■ **Exercise**:
Line count for "uniformly": give how many lines in the data below contain it, with no other words.

■ **Data**:
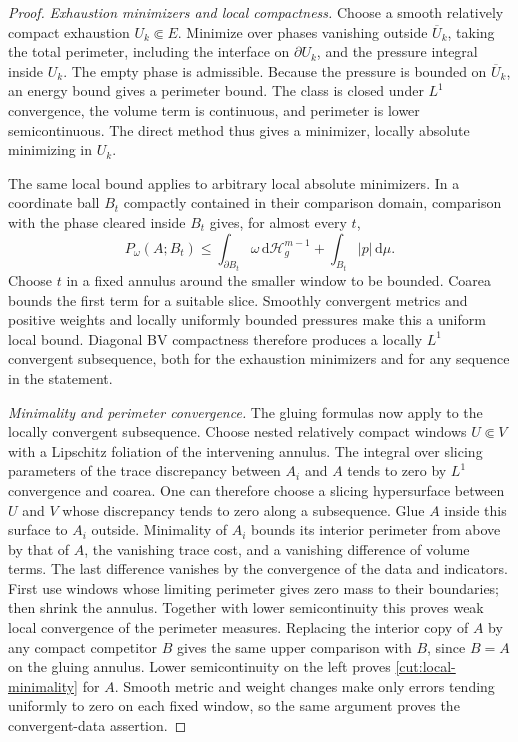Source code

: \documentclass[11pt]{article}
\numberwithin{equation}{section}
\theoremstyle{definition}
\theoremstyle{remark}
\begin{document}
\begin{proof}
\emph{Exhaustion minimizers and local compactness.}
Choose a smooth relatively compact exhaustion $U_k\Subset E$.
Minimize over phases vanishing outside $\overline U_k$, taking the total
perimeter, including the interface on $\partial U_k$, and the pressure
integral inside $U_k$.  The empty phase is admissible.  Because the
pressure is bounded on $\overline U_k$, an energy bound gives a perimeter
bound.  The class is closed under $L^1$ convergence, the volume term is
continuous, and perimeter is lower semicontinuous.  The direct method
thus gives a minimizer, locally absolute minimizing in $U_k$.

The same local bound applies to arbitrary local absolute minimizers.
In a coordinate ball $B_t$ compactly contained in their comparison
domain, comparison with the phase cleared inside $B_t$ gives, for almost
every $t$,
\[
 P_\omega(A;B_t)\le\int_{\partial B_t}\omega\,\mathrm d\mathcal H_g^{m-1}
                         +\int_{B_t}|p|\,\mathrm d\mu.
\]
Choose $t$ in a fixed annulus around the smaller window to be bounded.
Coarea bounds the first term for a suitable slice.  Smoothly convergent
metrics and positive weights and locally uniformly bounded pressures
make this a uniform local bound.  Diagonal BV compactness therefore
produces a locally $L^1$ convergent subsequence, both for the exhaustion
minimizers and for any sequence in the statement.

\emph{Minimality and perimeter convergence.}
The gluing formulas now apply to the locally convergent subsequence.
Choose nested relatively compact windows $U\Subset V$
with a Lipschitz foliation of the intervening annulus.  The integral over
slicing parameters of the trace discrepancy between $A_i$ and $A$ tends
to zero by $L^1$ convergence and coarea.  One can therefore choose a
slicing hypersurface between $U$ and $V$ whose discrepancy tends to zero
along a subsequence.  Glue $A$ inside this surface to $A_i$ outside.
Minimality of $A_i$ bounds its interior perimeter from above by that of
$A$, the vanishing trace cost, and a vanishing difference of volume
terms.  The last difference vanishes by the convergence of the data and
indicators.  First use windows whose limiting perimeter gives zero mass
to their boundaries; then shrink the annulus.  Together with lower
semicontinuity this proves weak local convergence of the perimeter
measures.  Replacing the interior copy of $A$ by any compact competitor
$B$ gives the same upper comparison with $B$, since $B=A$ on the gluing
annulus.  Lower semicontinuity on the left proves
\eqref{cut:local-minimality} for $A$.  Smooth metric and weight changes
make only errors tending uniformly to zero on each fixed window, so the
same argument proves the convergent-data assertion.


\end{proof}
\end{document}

■ **Finished exercise**:
2